Mobile cellular subscribers are increasingly reliant upon messaging as a medium of communication to both stationary individuals as well as mobile users.

Unfortunately, current textual messaging schemes can prove problematic for the exchange of positional descriptions.

Because of the high latency inherent in textual messaging services (primarily because of slow "numeric keypad typists"), this particular medium is typically not conducive to an interactive conversation.

Even less hostile interfaces, however, do not facilitate the transfer of positional data: mobile visitors unfamiliar with a geographic area either are not capable of accurately describing their position to the receiver of the message, or can forget to include relevant positional information within the communiqué.

Furthermore, the inclusion of a lengthy textual description of positional data within every message would be problematic in terms of bandwidth and wireless infrastructure capacity. For these reasons, relating relative positional information between users can be cumbersome at best.

To accommodate this deficiency, messaging devices that are equipped with Global Position Service (GPS) receivers could include positioning information to the "headers" of all messages and the calculation of the relative position of two mobile subscribers could be effected implicitly.

By comparing the GPS position of the reader of a message with that of the sender of the message, the relative offset could then be made available to the reader through a query or configurable interface scheme.
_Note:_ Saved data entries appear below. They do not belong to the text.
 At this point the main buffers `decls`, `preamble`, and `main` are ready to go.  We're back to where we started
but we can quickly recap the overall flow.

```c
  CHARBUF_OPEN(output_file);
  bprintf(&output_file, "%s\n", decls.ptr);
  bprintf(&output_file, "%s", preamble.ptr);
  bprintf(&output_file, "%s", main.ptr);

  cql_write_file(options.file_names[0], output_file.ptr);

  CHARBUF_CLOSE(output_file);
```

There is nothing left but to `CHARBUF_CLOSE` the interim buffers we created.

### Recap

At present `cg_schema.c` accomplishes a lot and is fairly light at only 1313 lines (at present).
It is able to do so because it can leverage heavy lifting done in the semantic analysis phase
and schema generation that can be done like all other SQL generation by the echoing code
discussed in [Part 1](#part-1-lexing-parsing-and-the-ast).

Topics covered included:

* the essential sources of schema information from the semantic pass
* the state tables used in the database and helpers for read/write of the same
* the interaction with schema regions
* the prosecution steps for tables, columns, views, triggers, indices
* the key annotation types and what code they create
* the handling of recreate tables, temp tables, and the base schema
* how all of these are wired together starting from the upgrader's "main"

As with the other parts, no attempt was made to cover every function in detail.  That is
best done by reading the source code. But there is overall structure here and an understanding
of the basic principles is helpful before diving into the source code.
This implicit inclusion of GPS positional information within all messages would alleviate the aforementioned difficulties since such positional information does not impact the sender (in terms of responsibility) and is succinct enough to have a minimal impact upon the capacity of the cellular network.

Highly accurate positional data can be captured in 18 bytes (9 digits per parallel/meridian), which can easily be compressed to 1 digit per nibble and thus transferred in a 9 byte format (note that further compression of this data is certainly possible).

By utilizing this technique, users can determine exact relative offset to other stations. For instance, upon a newly received message Mobile Subscriber (MS) A may now be aware that he is only 1/2 mile south of MS B.

Additionally, this technique allows users to make informed decisions regarding future action: if MS A and MS B are planning on a rendezvous for lunch and MS A is 10 miles from MS B and traveling toward him at 40 MPH, B may elect to wait before leaving for the restaurant that is 2 miles away. Finally, advanced wireless devices could actually determine the exact location of users upon highways or relative to landmarks by correlating the positional data with stored maps.